Destroyer, un « Gérard » pour Nicole !

Destroyer
de Karyn Kusama
Policier, Thriller, Drame
Avec Nicole Kidman, Toby Kebbell, Tatiana Maslany
Sorti le 13 mars 2019

Il y a seize ans, la détective du LAPD Erin Bell (Nicole Kidman) était infiltrée dans le cadre d’une mission secrète dans le désert californien. Elle rejoignait ainsi la bande corrompue menée par le brutal Silas. Alors que l’un de leurs braquages de banque tourne mal, Erin est démasquée, mais échappe à Silas. Seize ans plus tard, Silas est de retour : plus grand, plus puissant et plus dangereux que jamais, il a mis au point un plan pour attaquer la plus grande banque. Cette fois, Erin l’en empêchera.

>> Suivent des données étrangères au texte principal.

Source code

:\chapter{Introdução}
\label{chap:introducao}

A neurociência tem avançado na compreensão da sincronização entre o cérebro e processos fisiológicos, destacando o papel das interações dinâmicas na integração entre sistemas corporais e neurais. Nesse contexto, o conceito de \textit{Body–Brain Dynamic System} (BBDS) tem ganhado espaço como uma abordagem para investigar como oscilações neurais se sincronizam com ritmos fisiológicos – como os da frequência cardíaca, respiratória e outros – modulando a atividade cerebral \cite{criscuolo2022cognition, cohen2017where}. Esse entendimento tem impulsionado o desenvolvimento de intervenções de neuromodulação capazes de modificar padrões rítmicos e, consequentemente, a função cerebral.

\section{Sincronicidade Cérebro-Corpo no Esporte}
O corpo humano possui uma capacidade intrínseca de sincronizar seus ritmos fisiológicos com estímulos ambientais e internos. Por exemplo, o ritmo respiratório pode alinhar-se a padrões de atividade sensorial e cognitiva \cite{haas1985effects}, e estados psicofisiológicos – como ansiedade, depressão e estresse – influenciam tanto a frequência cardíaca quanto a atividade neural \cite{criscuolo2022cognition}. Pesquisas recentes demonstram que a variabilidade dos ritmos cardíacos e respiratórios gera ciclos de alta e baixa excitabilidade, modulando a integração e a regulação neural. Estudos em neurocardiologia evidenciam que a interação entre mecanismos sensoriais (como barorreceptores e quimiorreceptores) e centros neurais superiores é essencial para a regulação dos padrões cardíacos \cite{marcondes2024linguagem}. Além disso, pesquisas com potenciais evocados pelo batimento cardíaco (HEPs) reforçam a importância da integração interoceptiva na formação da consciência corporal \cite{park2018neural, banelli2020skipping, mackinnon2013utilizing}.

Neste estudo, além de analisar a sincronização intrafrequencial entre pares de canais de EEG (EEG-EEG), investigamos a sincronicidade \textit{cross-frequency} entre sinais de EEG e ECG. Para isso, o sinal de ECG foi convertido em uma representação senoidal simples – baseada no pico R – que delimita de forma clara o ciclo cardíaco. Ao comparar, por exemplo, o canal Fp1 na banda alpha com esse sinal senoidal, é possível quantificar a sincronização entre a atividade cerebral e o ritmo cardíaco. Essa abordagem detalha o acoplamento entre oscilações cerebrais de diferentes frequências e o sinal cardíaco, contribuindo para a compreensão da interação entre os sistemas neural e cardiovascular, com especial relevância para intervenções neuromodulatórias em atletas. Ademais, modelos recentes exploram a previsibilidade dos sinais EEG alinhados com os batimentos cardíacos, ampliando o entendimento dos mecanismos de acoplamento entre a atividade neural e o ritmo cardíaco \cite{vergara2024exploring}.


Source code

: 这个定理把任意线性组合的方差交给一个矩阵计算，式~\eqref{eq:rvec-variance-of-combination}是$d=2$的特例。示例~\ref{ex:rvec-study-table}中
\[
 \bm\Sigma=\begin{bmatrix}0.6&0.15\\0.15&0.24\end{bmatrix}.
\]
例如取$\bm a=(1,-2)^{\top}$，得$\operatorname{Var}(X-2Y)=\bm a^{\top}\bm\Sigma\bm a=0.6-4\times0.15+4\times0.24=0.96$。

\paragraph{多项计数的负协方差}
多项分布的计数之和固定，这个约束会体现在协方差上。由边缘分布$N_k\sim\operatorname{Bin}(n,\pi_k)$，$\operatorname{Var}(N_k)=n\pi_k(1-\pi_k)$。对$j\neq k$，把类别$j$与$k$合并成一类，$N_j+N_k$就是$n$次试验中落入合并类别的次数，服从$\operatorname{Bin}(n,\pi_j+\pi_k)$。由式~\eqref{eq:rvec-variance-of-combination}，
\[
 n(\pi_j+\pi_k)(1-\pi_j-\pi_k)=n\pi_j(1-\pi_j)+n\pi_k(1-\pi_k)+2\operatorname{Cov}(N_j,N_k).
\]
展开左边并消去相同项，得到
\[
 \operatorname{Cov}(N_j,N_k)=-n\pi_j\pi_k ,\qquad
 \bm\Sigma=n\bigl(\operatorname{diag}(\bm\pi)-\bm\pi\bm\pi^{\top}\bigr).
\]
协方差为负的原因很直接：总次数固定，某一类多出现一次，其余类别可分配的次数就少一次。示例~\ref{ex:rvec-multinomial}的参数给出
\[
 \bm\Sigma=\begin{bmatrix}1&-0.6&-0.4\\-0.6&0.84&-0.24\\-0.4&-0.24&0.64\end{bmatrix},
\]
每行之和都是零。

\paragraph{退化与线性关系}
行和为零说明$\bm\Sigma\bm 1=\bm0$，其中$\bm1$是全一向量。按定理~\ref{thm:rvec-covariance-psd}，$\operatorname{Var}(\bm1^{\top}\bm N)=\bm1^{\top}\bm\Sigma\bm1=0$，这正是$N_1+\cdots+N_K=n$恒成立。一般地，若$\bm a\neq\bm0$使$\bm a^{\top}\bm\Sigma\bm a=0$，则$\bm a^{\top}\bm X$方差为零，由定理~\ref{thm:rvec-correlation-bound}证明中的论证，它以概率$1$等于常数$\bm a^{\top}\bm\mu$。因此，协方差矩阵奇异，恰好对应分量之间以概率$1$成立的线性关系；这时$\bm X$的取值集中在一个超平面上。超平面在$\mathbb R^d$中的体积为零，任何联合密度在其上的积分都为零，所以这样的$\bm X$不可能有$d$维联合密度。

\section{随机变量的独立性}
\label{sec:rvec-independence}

Nicole Kidman serait-elle à la recherche du rôle de sa vie ? En voyant Destroyer, on se pose la question. D’autres acteurs ou actrices ont pris le risque de changer leur physique. Certains en suivant un régime spécial pour prendre ou perdre du poids (Christian Bale pour Vice). D’autres en revanche ont pris le parti de se faire maquiller pour se rendre laids (Charlize Theron dans Monster). Tous ces rôles sont devenus, par la qualité de l’interprétation et du maquillage, ce qu’on appelle des rôles « oscarisables ». Dans Destroyer, on peut dire que Nicole Kidman a (presque) inventé le rôle « gérarisable », en référence aux « Gérard » donnés pour les pires performances cinématographiques de l’année.

Dès sa première apparition, on sent que le film va forcer le trait de ce personnage voulu marginal et brut. Un gros plan et la supercherie du maquillage saute aux yeux du spectateur qui finit par ne voir que ça : Nicole Kidman maquillée en vieille flic ravagée. L’illusion est ratée et le cours du récit n’aide pas non plus. On essaie de nous vendre un film noir dans lequel la vengeance d’une femme va nous entraîner dans les méandres de son passé douloureux de flic infiltrée, mais on finit par suivre un personnage sans charisme, sans humour et peu crédible. Pire, la réalisatrice nous livre des flashbacks avec une Nicole jeune et resplendissante, ce qui accentue la grossièreté du maquillage.

Pour ce qui est de l’intrigue, le suspense est factice et téléphoné, les personnages secondaires sont inexistants et le petit ami qui est à l’origine de son déclin a le charisme d’une huitre d’eau douce. Le système des flashbacks, concept déjà éculé, est sans surprise et nous plonge dans une sorte d’histoire de braquage du niveau d’une série de seconde zone. On n’omettra pas de mettre de la violence gratuite et bien sanglante, de la torture justifiée par la soif de vengeance et un soupçon de sexe dépravé. L’ensemble donne un film indigeste et interminable. Pour la fin, je vous donnerai un indice : c’est Émile le tueur.

Entre « revenge movie » et « film noir », ce film n’atteint aucune des ambitions qu’il semblait avoir au départ. Sans suspense, sans personnage crédible et beaucoup trop long, Destroyer est sans doute l’une des plus grandes déceptions de ce début d’année. Un film à oublier au plus vite.